Protokoll der Sitzung vom 15.12.2006

Die Berufsvorbereitung zielt ja auch nicht auf eine wissenschaftliche Tätigkeit - die fände ich in einem Kindergarten sogar schädlich -, sondern auf einen Anspruch, der von der Wissenschaft gespeist und getragen wird. Das ist ein Unterschied. Außerdem helfen uns internationale Vergleiche oft nicht weiter, weil Hochschulbildung und Hochschulbildung selbst in Europa etwas höchst Unterschiedliches ist.

(Zustimmung bei der CDU)

Zum anderen stellt die bisherige Ausbildung an der Fachschule mit verbindlichen Praktika sowie einem Berufspraktikum und einer vorgeschalteten einschlägigen Berufsausbildung insbesondere nach der erfolgten Anpassung der Ausbildung an die Erfordernisse des Bildungsprogramms eine gute Verbindung zwischen praktischer und theoretischer Ausbildung her.
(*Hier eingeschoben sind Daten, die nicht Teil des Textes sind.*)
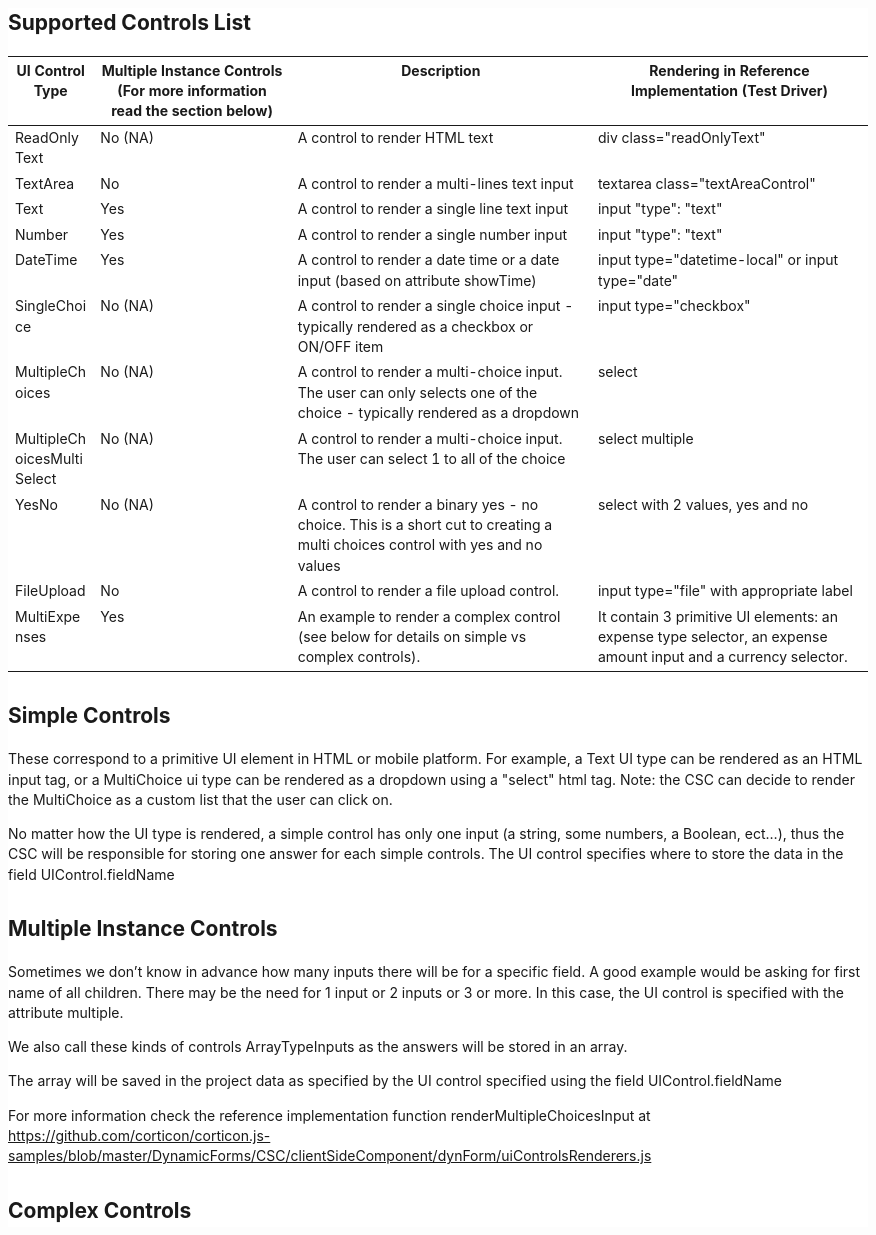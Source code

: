 ## Supported Controls List

| UI Control Type            | Multiple Instance Controls (For more information read the section below) | Description                                                                                                                   | Rendering in Reference Implementation (Test Driver)                                                            |
| -------------------------- | ------------------------------------------------------------------------ | ----------------------------------------------------------------------------------------------------------------------------- | -------------------------------------------------------------------------------------------------------------- |
| ReadOnlyText               | No (NA)                                                                  | A control to render HTML text                                                                                                 | div class="readOnlyText"                                                                                       |
| TextArea                   | No                                                                       | A control to render a multi-lines text input                                                                                  | textarea class="textAreaControl"                                                                               |
| Text                       | Yes                                                                      | A control to render a single line text input                                                                                  | input "type": "text"                                                                                           |
| Number                     | Yes                                                                      | A control to render a single number input                                                                                     | input "type": "text"                                                                                           |
| DateTime                   | Yes                                                                      | A control to render a date time or a date input (based on attribute showTime)                                                 | input type="datetime-local" or input type="date"                                                               |
| SingleChoice               | No (NA)                                                                  | A control to render a single choice input - typically rendered as a checkbox or ON/OFF item                                   | input type="checkbox"                                                                                          |
| MultipleChoices            | No (NA)                                                                  | A control to render a multi-choice input.  The user can only selects one of the choice - typically rendered as a dropdown     | select                                                                                                         |
| MultipleChoicesMultiSelect | No (NA)                                                                  | A control to render a multi-choice input.  The user can select 1 to all of the choice                                         | select multiple                                                                                                |
| YesNo                      | No (NA)                                                                  | A control to render a binary yes - no choice.  This is a short cut to creating a multi choices control with yes and no values | select with 2 values, yes and no                                                                               |
| FileUpload                 | No                                                                       | A control to render a file upload control.                                                                                    | input type="file" with appropriate label                                                                       |
| MultiExpenses              | Yes                                                                      | An example to render a complex control (see below for details on simple vs complex controls).                                 | It contain 3 primitive UI elements: an expense type selector, an expense amount input and a currency selector. |

## Simple Controls

These correspond to a primitive UI element in HTML or mobile platform.  For example, a Text UI type can be rendered as
an HTML input tag, or a MultiChoice ui type can be rendered as a dropdown using a "select" html tag.
Note: the CSC can decide to render the MultiChoice as a custom list that the user can click on.

No matter how the UI type is rendered, a simple control has only one input (a string, some numbers, a Boolean, ect…), thus the CSC will be responsible for storing one answer for each simple controls.  The UI control specifies where to store the data in the field UIControl.fieldName

## Multiple Instance Controls

Sometimes we don’t know in advance how many inputs there will be for a specific field.
A good example would be asking for first name of all children.  There may be the need for 1 input or 2 inputs or 3 or more.
In this case, the UI control is specified with the attribute multiple.

We also call these kinds of controls ArrayTypeInputs as the answers will be stored in an array.

The array will be saved in the project data as specified by the UI control specified using the field UIControl.fieldName

For more information check the reference implementation function renderMultipleChoicesInput at https://github.com/corticon/corticon.js-samples/blob/master/DynamicForms/CSC/clientSideComponent/dynForm/uiControlsRenderers.js

## Complex Controls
Sie entspricht den Anforderungen in der Rahmenvereinbarung der KMK über Fachschulen vom 7. November 2002, nach der Erzieherinnen und Erzieher bundesweit ausgebildet werden. Inhaltliche Verbesserungen der Ausbildung sind doch nicht nur durch neue Einrichtungen, sondern auch an den Fachschulen selbst möglich.

Die vorhandenen Erfahrungen sprechen meiner Ansicht nach nicht für den weitreichenden Eingriff - das ist mir jetzt sehr wichtig -, junge Leute ohne Hochschulreife vom Erzieherberuf praktisch auszuschließen. Das wäre ja die Konsequenz.

(Zustimmung bei der CDU)

In der Koalitionsvereinbarung wurde der Landesregierung der unmissverständliche Auftrag erteilt zu prüfen, inwieweit neben der notwendigen Weiterbildung der Erzieherinnen und Erzieher die Leiterinnen und Leiter von Kindertageseinrichtungen einen Fachhochschulabschluss erwerben sollten.

Die Landesregierung unterstützt die Idee, Leitungskräfte von Kindertageseinrichtungen beispielsweise durch einen berufsbegleitenden Studiengang auf Bachelor-Ebene, wie es an der Hochschule Magdeburg/Stendal vor

gesehen ist, zu qualifizieren. Sie sollen dabei vor allem die besonderen pädagogischen Qualifikationen erwerben, mit denen sie gesellschaftliche und wissenschaftliche Entwicklungen bei der Erarbeitung und Umsetzung pädagogischer Konzepte berücksichtigen können.

Sicherlich gibt es auch gute Gründe, darüber nachzudenken, den Kreis dieser Fachkräfte über die Leiterinnen und Leiter hinaus um solche zu erweitern, die bei den Trägern der Einrichtungen zum Beispiel für konzeptionelle Arbeit, für Strategieentwicklung, für Qualitätscontrolling, für Fort- und Weiterbildung usw. tätig sind. Für entsprechende Überlegungen wäre ich offen.

Eine Arbeitsgruppe des Kultusministeriums und des Ministeriums für Gesundheit und Soziales hat bereits Eckpunkte für mögliche Ziele und Inhalte eines berufsbegleitenden Studiums an Fachhochschulen für Leitungs- und Führungskräfte erstellt.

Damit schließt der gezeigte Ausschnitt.